Input data –
Segment Open
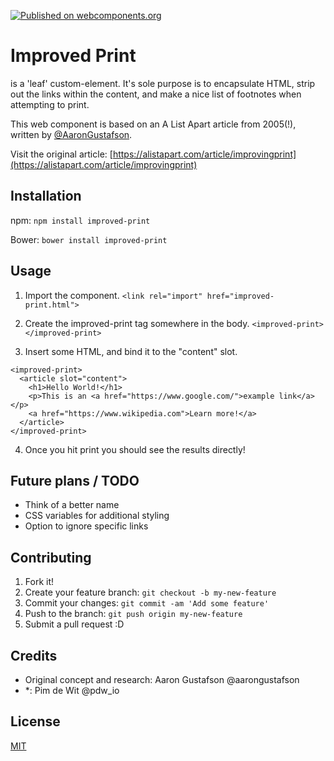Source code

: [![Published on webcomponents.org](https://img.shields.io/badge/webcomponents.org-published-blue.svg)](https://www.webcomponents.org/element/pimdewit/improved-print)

# Improved Print

<improved-print> is a 'leaf' custom-element. It's sole purpose is to encapsulate HTML, strip out the links within the content, and make a nice list of footnotes when attempting to print.

This web component is based on an A List Apart article from 2005(!), written by [@AaronGustafson](https://twitter.com/AaronGustafson).

Visit the original article: [https://alistapart.com/article/improvingprint](https://alistapart.com/article/improvingprint)


## Installation

npm:
`npm install improved-print`

Bower:
`bower install improved-print`


## Usage

1. Import the component.
`<link rel="import" href="improved-print.html">`

2. Create the improved-print tag somewhere in the body.
`<improved-print></improved-print>`

3. Insert some HTML, and bind it to the "content" slot.
```
<improved-print>
  <article slot="content">
    <h1>Hello World!</h1>
    <p>This is an <a href="https://www.google.com/">example link</a></p>
    <a href="https://www.wikipedia.com">Learn more!</a>
  </article>
</improved-print>
```

4. Once you hit print you should see the results directly!


## Future plans / TODO

- Think of a better name
- CSS variables for additional styling
- Option to ignore specific links


## Contributing

1. Fork it!
2. Create your feature branch: `git checkout -b my-new-feature`
3. Commit your changes: `git commit -am 'Add some feature'`
4. Push to the branch: `git push origin my-new-feature`
5. Submit a pull request :D


## Credits

- Original concept and research: Aaron Gustafson @aarongustafson
- *: Pim de Wit @pdw_io

## License

[MIT](https://github.com/PimdeWit/improved-print/blob/master/LICENSE)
Segment Closed
Task requirements – The answer should consist of every line above in which "content" appears.

Answer to this exercise –
<improved-print> is a 'leaf' custom-element. It's sole purpose is to encapsulate HTML, strip out the links within the content, and make a nice list of footnotes when attempting to print.
3. Insert some HTML, and bind it to the "content" slot.
  <article slot="content">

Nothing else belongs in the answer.